### ABOUT THIS TASK
Please show every line from the entries that carries the word "knights".

[Entries taken from a collection]
★ ★ ★ ★ ★

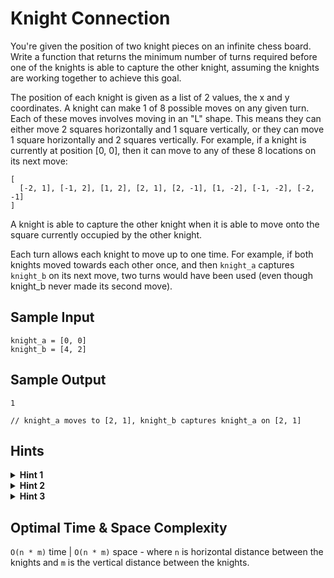 # Knight Connection

You're given the position of two knight pieces on an infinite chess board. Write a function that returns the minimum number of turns required before one of the knights is able to capture the other knight, assuming the knights are working together to achieve this goal.

The position of each knight is given as a list of 2 values, the x and y coordinates. A knight can make 1 of 8 possible moves on any given turn. Each of these moves involves moving in an "L" shape. This means they can either move 2 squares horizontally and 1 square vertically, or they can move 1 square horizontally and 2 squares vertically. For example, if a knight is currently at position [0, 0], then it can move to any of these 8 locations on its next move:

```plaintext
[
  [-2, 1], [-1, 2], [1, 2], [2, 1], [2, -1], [1, -2], [-1, -2], [-2, -1]
]
```

A knight is able to capture the other knight when it is able to move onto the square currently occupied by the other knight.

Each turn allows each knight to move up to one time. For example, if both knights moved towards each other once, and then `knight_a` captures `knight_b` on its next move, two turns would have been used (even though knight_b never made its second move).

## Sample Input

```plaintext
knight_a = [0, 0]
knight_b = [4, 2]
```

## Sample Output

```plaintext
1

// knight_a moves to [2, 1], knight_b captures knight_a on [2, 1]
```

## Hints

<details>
<summary><b>Hint 1</b></summary>

The number of turns needed for two knights to meet on a common square is the same as the number of moves needed for a single knight to reach the other knight divided by two (and rounded up to account for odd numbers of moves).

</details>

<details>
<summary><b>Hint 2</b></summary>

Rather than thinking of this problem in terms of chess, try thinking about it as a graph problem. What are the nodes and what are the edges?

</details>

<details>
<summary><b>Hint 3</b></summary>

As a graph problem, you can consider each square on the board as a node, and each possible knight move as an edge. Then you can find the distance between those nodes using standard graph algorithms, such as Breadth-First-Search (BFS).

</details>

## Optimal Time & Space Complexity

`O(n * m)` time | `O(n * m)` space - where `n` is horizontal distance between the knights and `m` is the vertical distance between the knights.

★ ★ ★ ★ ★

### EXPECTED OUTPUT
You're given the position of two knight pieces on an infinite chess board. Write a function that returns the minimum number of turns required before one of the knights is able to capture the other knight, assuming the knights are working together to achieve this goal.
Each turn allows each knight to move up to one time. For example, if both knights moved towards each other once, and then `knight_a` captures `knight_b` on its next move, two turns would have been used (even though knight_b never made its second move).
The number of turns needed for two knights to meet on a common square is the same as the number of moves needed for a single knight to reach the other knight divided by two (and rounded up to account for odd numbers of moves).
`O(n * m)` time | `O(n * m)` space - where `n` is horizontal distance between the knights and `m` is the vertical distance between the knights.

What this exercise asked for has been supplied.